Index merging¶
Merging two existing indexes can be more efficient than indexing the
data from scratch, and desired in some cases (such as merging ‘main’ and
‘delta’ indexes instead of simply reindexing ‘main’ in ‘main+delta’
partitioning scheme). So indexer
has an option to do that. Merging
the indexes is normally faster than reindexing but still not instant
on huge indexes. Basically, it will need to read the contents of both
indexes once and write the result once. Merging 100 GB and 1 GB index,
for example, will result in 202 GB of IO (but that’s still likely less
than the indexing from scratch requires).
The basic command syntax is as follows:
indexer --merge DSTINDEX SRCINDEX [--rotate]
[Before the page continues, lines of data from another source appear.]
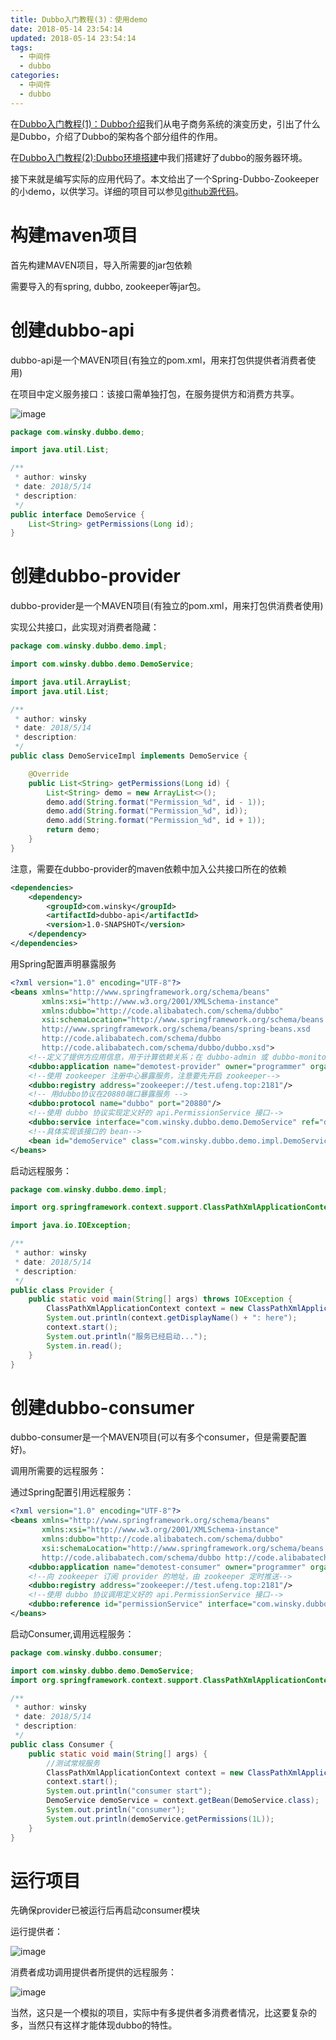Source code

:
 ```yaml
---
title: Dubbo入门教程(3)：使用demo
date: 2018-05-14 23:54:14
updated: 2018-05-14 23:54:14
tags:
  - 中间件
  - dubbo
categories: 
  - 中间件
  - dubbo
---
```


在[Dubbo入门教程(1)：Dubbo介绍][1]我们从电子商务系统的演变历史，引出了什么是Dubbo，介绍了Dubbo的架构各个部分组件的作用。

在[Dubbo入门教程(2):Dubbo环境搭建][2]中我们搭建好了dubbo的服务器环境。

接下来就是编写实际的应用代码了。本文给出了一个Spring-Dubbo-Zookeeper的小demo，以供学习。详细的项目可以参见[github源代码][3]。

<!-- more -->

# 构建maven项目
首先构建MAVEN项目，导入所需要的jar包依赖

需要导入的有spring, dubbo, zookeeper等jar包。 

# 创建dubbo-api
dubbo-api是一个MAVEN项目(有独立的pom.xml，用来打包供提供者消费者使用)

在项目中定义服务接口：该接口需单独打包，在服务提供方和消费方共享。 

![image](https://pic.winsky.wang/images/2018/05/14/dubbo-api.png)

```Java
package com.winsky.dubbo.demo;

import java.util.List;

/**
 * author: winsky
 * date: 2018/5/14
 * description:
 */
public interface DemoService {
    List<String> getPermissions(Long id);
}
```

# 创建dubbo-provider
dubbo-provider是一个MAVEN项目(有独立的pom.xml，用来打包供消费者使用)

实现公共接口，此实现对消费者隐藏：

```Java
package com.winsky.dubbo.demo.impl;

import com.winsky.dubbo.demo.DemoService;

import java.util.ArrayList;
import java.util.List;

/**
 * author: winsky
 * date: 2018/5/14
 * description:
 */
public class DemoServiceImpl implements DemoService {

    @Override
    public List<String> getPermissions(Long id) {
        List<String> demo = new ArrayList<>();
        demo.add(String.format("Permission_%d", id - 1));
        demo.add(String.format("Permission_%d", id));
        demo.add(String.format("Permission_%d", id + 1));
        return demo;
    }
}
```

注意，需要在dubbo-provider的maven依赖中加入公共接口所在的依赖
```xml
<dependencies>
    <dependency>
        <groupId>com.winsky</groupId>
        <artifactId>dubbo-api</artifactId>
        <version>1.0-SNAPSHOT</version>
    </dependency>
</dependencies>
```

用Spring配置声明暴露服务
```xml
<?xml version="1.0" encoding="UTF-8"?>
<beans xmlns="http://www.springframework.org/schema/beans"
       xmlns:xsi="http://www.w3.org/2001/XMLSchema-instance"
       xmlns:dubbo="http://code.alibabatech.com/schema/dubbo"
       xsi:schemaLocation="http://www.springframework.org/schema/beans
       http://www.springframework.org/schema/beans/spring-beans.xsd
       http://code.alibabatech.com/schema/dubbo
       http://code.alibabatech.com/schema/dubbo/dubbo.xsd">
    <!--定义了提供方应用信息，用于计算依赖关系；在 dubbo-admin 或 dubbo-monitor 会显示这个名字，方便辨识-->
    <dubbo:application name="demotest-provider" owner="programmer" organization="dubbox"/>
    <!--使用 zookeeper 注册中心暴露服务，注意要先开启 zookeeper-->
    <dubbo:registry address="zookeeper://test.ufeng.top:2181"/>
    <!-- 用dubbo协议在20880端口暴露服务 -->
    <dubbo:protocol name="dubbo" port="20880"/>
    <!--使用 dubbo 协议实现定义好的 api.PermissionService 接口-->
    <dubbo:service interface="com.winsky.dubbo.demo.DemoService" ref="demoService" protocol="dubbo"/>
    <!--具体实现该接口的 bean-->
    <bean id="demoService" class="com.winsky.dubbo.demo.impl.DemoServiceImpl"/>
</beans>
```

启动远程服务：
```Java
package com.winsky.dubbo.demo.impl;

import org.springframework.context.support.ClassPathXmlApplicationContext;

import java.io.IOException;

/**
 * author: winsky
 * date: 2018/5/14
 * description:
 */
public class Provider {
    public static void main(String[] args) throws IOException {
        ClassPathXmlApplicationContext context = new ClassPathXmlApplicationContext("provider.xml");
        System.out.println(context.getDisplayName() + ": here");
        context.start();
        System.out.println("服务已经启动...");
        System.in.read();
    }
}
```

# 创建dubbo-consumer
dubbo-consumer是一个MAVEN项目(可以有多个consumer，但是需要配置好)。

调用所需要的远程服务：

通过Spring配置引用远程服务：
```xml
<?xml version="1.0" encoding="UTF-8"?>
<beans xmlns="http://www.springframework.org/schema/beans"
       xmlns:xsi="http://www.w3.org/2001/XMLSchema-instance"
       xmlns:dubbo="http://code.alibabatech.com/schema/dubbo"
       xsi:schemaLocation="http://www.springframework.org/schema/beans http://www.springframework.org/schema/beans/spring-beans.xsd
       http://code.alibabatech.com/schema/dubbo http://code.alibabatech.com/schema/dubbo/dubbo.xsd">
    <dubbo:application name="demotest-consumer" owner="programmer" organization="dubbox"/>
    <!--向 zookeeper 订阅 provider 的地址，由 zookeeper 定时推送-->
    <dubbo:registry address="zookeeper://test.ufeng.top:2181"/>
    <!--使用 dubbo 协议调用定义好的 api.PermissionService 接口-->
    <dubbo:reference id="permissionService" interface="com.winsky.dubbo.demo.DemoService"/>
</beans>
```

启动Consumer,调用远程服务：
```Java
package com.winsky.dubbo.consumer;

import com.winsky.dubbo.demo.DemoService;
import org.springframework.context.support.ClassPathXmlApplicationContext;

/**
 * author: winsky
 * date: 2018/5/14
 * description:
 */
public class Consumer {
    public static void main(String[] args) {
        //测试常规服务
        ClassPathXmlApplicationContext context = new ClassPathXmlApplicationContext("consumer.xml");
        context.start();
        System.out.println("consumer start");
        DemoService demoService = context.getBean(DemoService.class);
        System.out.println("consumer");
        System.out.println(demoService.getPermissions(1L));
    }
}
```

# 运行项目
先确保provider已被运行后再启动consumer模块

运行提供者：

![image](https://pic.winsky.wang/images/2018/05/14/provider.png)

消费者成功调用提供者所提供的远程服务： 

![image](https://pic.winsky.wang/images/2018/05/14/consumer.png)


当然，这只是一个模拟的项目，实际中有多提供者多消费者情况，比这要复杂的多，当然只有这样才能体现dubbo的特性。


[1]: https://blog.winsky.wang/中间件/dubbo/Dubbo入门教程(1)：Dubbo介绍/ "Dubbo入门教程(1)：Dubbo介绍"
[2]: https://blog.winsky.wang/中间件/dubbo/Dubbo入门教程(2)：Dubbo环境搭建/ "Dubbo入门教程(2):Dubbo环境搭建"
[3]: https://github.com/winsky94/dubbo_demo "github源代码"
Only the DSTINDEX index will be affected: the contents of SRCINDEX will
be merged into it. --rotate
switch will be required if DSTINDEX is
already being served by searchd
. The initially devised usage pattern
is to merge a smaller update from SRCINDEX into DSTINDEX. Thus, when
merging the attributes, values from SRCINDEX will win if duplicate
document IDs are encountered. Note, however, that the “old” keywords
will not be automatically removed in such cases. For example, if
there’s a keyword “old” associated with document 123 in DSTINDEX, and a
keyword “new” associated with it in SRCINDEX, document 123 will be found
by both keywords after the merge. You can supply an explicit condition
to remove documents from DSTINDEX to mitigate that; the relevant switch
is --merge-dst-range
:
indexer --merge main delta --merge-dst-range deleted 0 0
This switch lets you apply filters to the destination index along with merging. There can be several filters; all of their conditions must be met in order to include the document in the resulting merged index. In the example above, the filter passes only those records where ‘deleted’ is 0, eliminating all records that were flagged as deleted (for instance, using UpdateAttributes() call).